Introduction: Pheochromocytomas and paragangliomas (PPGLs) are chromaffin cell tumors that arise from neuroectodermal cells. These tumors are characterized by a very heterogeneous natural history and an unpredictable ability to metastasize. The rate of metastatic disease ranges from lessthan 1% to 79%, depending on tumor site and size, age at diagnosis and genotype.30% are considered to be hereditary. Primary hyperparathyroidism can be associated with PPLGs. We report a case of a metastatic giant pheochromocytoma measuring 15 cm associated to an asymptomatic primary hyperparathyroidism
Case report: 64-year-old female, with no significant past medical, family and psychosocial history, admitted for management of a right adrenal lesion measuring 153×100 mm, revealed by deep asthenia, anorexia, weight loss and recurrent abdominal pain. Clinical examination reveals an anorexic patient without clinical signs of mineral, androgen or catecholamine tumoral hypersecretion. Screening test for hypertension revealed low blood pressure with a mean of 90/56 mmHg. Biochemical tests revealed a high level of catecholamines (Noradrenaline). Laboratory investigations on three occasions showed a high level on calcium adjusted for albumin (2.672.88 mmol/l), parathyroid hormone (102-198 pg/ml) and low phosphor (0.6 mmol/l), which confirm the diagnosis of primary hyperparathyroidism. Neck ultrasound and 99mTc-MIBI scintigraphy revealed a superior right parathyroid adenoma. Morphological exploration revealed a large right adrenal mass measuring 153×100 mm with a suspicious appearance, with liver and lung metastases. MIBG -131 scintigraphy confirms the neuroectodermic tumor of adrenal with pulmonary and hepatic localizations. The patient underwent surgery.
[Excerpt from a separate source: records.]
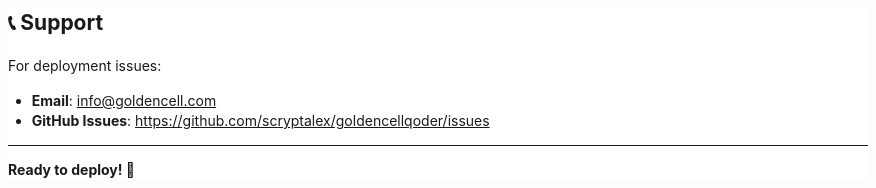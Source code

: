 
## 📞 Support

For deployment issues:
- **Email**: info@goldencell.com
- **GitHub Issues**: https://github.com/scryptalex/goldencellqoder/issues

---

**Ready to deploy! 🚀**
The anatomopathological and immunohistochemical study shows an aggressive pheochromocytoma with PASS score 10, expressing synaptophysin and chromogranin A with positive PS100. Unfortunately, she died following surgery.
Conclusion: Metastatic pheochromocytoma and primary hyperparathyroidism are two endocrine entities which can occur in an isolated form or as a part of a syndromic association. The prognosis of metastatic PPGL is heterogeneous, depending on local invasion, associated with a high mortality rate and several complications. Treatments includes medications helping control blood pressure and heart rate, but surgical removal of the tumor is the main curable treatment.